(Supplied material):
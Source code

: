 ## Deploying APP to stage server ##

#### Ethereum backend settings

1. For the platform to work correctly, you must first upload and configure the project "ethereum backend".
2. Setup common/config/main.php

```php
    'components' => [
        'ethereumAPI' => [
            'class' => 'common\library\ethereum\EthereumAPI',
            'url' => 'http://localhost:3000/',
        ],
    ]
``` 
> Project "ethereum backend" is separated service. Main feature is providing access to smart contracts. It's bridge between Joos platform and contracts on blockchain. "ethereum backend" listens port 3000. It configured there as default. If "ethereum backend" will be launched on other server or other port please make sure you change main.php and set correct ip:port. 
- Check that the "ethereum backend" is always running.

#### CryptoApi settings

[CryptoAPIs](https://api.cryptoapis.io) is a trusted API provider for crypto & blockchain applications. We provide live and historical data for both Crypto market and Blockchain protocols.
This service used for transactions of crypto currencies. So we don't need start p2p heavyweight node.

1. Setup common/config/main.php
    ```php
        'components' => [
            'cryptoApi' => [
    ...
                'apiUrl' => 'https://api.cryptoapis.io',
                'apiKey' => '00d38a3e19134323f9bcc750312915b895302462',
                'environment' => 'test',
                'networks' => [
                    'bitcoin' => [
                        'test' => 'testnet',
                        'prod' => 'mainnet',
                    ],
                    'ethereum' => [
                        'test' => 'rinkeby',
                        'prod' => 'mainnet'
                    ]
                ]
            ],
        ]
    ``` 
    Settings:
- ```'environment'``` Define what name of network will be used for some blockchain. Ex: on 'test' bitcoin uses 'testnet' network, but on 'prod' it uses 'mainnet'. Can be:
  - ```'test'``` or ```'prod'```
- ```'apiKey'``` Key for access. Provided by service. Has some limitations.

(Action item): Using the material above, count how many lines include the word "https" and answer with only that figure.

(The answer): 2